Start of Block

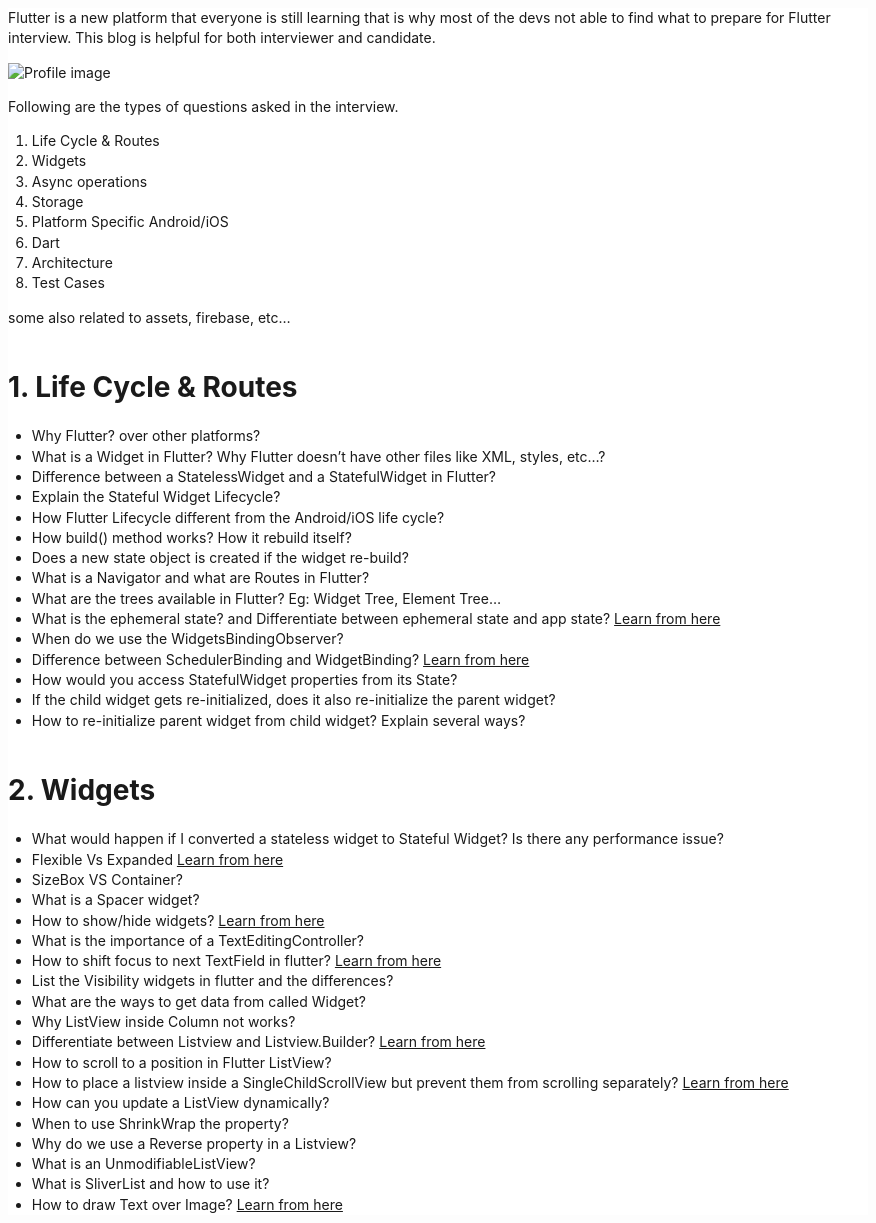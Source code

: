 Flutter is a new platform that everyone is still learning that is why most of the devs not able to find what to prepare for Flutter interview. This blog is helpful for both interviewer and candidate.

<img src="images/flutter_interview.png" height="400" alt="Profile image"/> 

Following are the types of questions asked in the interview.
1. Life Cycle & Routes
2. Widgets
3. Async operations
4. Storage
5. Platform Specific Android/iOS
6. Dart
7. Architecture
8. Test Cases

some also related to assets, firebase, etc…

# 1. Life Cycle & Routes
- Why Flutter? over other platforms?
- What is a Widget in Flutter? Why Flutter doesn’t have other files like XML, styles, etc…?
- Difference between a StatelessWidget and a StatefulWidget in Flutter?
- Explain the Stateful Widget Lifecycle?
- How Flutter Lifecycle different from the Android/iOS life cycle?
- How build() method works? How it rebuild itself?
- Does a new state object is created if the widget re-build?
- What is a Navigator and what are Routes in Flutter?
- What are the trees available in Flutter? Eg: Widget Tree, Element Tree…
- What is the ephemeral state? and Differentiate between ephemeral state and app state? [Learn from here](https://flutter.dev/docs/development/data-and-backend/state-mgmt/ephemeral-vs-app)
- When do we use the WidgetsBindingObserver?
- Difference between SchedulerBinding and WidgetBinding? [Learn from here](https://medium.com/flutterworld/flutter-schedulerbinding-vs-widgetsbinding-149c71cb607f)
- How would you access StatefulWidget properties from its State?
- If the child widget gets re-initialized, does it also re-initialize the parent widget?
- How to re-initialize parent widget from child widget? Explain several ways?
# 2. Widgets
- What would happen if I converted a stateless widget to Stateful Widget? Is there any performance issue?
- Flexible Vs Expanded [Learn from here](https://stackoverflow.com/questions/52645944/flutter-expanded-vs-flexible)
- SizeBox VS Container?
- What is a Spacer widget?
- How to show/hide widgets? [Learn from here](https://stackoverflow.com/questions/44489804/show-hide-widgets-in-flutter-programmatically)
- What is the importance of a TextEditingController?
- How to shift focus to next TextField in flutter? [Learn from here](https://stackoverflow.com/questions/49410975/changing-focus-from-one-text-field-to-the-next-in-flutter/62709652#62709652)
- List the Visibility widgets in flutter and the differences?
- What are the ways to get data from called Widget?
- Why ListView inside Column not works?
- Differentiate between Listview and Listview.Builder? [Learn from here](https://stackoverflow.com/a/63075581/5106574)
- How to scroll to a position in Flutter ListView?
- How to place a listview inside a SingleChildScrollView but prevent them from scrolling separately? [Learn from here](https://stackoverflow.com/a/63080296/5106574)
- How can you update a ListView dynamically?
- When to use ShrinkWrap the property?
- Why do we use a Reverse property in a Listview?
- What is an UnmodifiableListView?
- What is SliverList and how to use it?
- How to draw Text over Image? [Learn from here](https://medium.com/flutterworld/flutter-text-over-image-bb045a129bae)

End of Block

* Exercise brief *
Every line above in which the word "other" occurs needs to be copied.

* Solution below *
- Why Flutter? over other platforms?
- What is a Widget in Flutter? Why Flutter doesn’t have other files like XML, styles, etc…?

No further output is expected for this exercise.